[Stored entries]
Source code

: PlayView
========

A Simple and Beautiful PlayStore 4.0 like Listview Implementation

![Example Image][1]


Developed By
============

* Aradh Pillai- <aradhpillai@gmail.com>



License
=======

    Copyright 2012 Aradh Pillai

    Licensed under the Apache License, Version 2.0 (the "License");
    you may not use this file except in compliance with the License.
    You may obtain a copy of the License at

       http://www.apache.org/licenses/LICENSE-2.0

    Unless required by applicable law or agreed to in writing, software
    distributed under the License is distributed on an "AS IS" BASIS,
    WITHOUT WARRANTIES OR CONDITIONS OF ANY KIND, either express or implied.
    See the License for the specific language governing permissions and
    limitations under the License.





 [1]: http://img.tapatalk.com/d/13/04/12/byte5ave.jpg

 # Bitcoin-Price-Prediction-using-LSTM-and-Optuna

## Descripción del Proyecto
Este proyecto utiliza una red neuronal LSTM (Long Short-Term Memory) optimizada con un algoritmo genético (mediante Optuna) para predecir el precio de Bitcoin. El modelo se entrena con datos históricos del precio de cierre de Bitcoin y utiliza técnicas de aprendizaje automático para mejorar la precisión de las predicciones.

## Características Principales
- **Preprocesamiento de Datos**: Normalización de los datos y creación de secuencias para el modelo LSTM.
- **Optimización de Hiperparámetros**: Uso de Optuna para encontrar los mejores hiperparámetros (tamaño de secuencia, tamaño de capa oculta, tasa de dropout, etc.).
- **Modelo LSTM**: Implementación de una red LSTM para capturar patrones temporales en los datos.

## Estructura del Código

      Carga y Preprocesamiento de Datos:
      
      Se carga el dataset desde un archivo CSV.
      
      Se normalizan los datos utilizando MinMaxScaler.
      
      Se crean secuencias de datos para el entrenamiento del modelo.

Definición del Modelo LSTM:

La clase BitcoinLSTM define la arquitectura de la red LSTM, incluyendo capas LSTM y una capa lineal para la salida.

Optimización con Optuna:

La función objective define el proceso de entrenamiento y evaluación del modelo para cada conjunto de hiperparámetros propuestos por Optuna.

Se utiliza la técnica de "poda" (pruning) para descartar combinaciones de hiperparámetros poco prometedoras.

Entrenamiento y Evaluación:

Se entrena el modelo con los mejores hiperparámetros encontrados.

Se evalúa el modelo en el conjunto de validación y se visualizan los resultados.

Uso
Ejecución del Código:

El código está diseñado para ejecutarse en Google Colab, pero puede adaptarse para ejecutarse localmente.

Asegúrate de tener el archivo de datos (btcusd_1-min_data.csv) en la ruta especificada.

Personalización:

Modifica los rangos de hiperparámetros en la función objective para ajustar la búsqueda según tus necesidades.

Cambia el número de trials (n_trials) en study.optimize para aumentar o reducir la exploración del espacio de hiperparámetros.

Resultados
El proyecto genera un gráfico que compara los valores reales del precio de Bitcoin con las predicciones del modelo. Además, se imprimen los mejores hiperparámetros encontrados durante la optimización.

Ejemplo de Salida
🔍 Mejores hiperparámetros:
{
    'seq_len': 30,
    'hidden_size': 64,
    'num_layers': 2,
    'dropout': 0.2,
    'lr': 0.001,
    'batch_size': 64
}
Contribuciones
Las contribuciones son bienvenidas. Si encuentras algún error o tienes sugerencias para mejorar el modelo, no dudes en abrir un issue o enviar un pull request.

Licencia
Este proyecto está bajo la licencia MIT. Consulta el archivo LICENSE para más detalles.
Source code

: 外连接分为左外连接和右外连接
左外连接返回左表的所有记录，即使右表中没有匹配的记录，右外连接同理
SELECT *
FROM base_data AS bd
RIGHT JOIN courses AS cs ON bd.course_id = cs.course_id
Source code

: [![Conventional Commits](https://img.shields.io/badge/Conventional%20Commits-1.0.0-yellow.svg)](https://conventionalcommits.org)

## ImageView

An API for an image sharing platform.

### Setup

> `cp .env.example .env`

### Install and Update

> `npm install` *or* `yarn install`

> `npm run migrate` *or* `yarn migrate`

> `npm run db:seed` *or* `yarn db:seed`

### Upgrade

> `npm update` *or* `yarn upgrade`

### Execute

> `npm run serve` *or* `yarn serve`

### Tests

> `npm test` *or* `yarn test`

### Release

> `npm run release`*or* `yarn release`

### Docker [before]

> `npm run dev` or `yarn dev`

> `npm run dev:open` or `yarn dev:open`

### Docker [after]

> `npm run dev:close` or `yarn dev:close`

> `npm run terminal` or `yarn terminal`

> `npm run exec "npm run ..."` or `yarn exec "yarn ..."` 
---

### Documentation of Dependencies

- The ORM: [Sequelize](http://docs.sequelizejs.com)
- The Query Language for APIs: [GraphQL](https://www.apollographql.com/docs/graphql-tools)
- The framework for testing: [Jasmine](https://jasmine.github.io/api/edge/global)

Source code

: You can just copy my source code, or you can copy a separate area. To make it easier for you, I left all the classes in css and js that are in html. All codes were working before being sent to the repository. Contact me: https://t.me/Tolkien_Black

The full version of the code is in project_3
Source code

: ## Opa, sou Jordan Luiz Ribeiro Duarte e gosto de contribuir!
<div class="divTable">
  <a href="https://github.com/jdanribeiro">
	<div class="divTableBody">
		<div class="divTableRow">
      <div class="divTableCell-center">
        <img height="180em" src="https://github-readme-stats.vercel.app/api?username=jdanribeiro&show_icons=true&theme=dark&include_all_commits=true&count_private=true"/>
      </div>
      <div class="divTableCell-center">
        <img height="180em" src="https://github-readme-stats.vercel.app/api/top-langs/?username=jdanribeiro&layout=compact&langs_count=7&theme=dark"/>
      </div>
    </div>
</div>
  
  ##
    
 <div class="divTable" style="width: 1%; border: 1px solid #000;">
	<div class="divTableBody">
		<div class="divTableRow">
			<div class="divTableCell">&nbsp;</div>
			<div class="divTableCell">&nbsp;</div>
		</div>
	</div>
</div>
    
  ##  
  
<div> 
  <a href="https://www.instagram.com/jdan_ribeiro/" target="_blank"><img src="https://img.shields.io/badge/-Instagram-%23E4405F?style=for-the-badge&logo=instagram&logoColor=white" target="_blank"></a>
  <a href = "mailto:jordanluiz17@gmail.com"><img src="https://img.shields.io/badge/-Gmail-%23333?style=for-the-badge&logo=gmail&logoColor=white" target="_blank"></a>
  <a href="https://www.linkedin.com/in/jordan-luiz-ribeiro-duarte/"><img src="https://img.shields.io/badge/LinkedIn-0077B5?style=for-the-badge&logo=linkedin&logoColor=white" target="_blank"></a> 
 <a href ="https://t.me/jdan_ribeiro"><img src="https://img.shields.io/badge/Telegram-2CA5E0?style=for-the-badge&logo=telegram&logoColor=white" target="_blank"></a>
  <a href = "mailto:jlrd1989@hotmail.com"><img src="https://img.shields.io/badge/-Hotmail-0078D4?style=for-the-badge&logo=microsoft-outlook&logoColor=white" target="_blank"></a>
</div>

EXERCISE GOAL:
When a line contains the string "encontrados", copy it from the records.

TASK RESPONSE:
Se entrena el modelo con los mejores hiperparámetros encontrados.
El proyecto genera un gráfico que compara los valores reales del precio de Bitcoin con las predicciones del modelo. Además, se imprimen los mejores hiperparámetros encontrados durante la optimización.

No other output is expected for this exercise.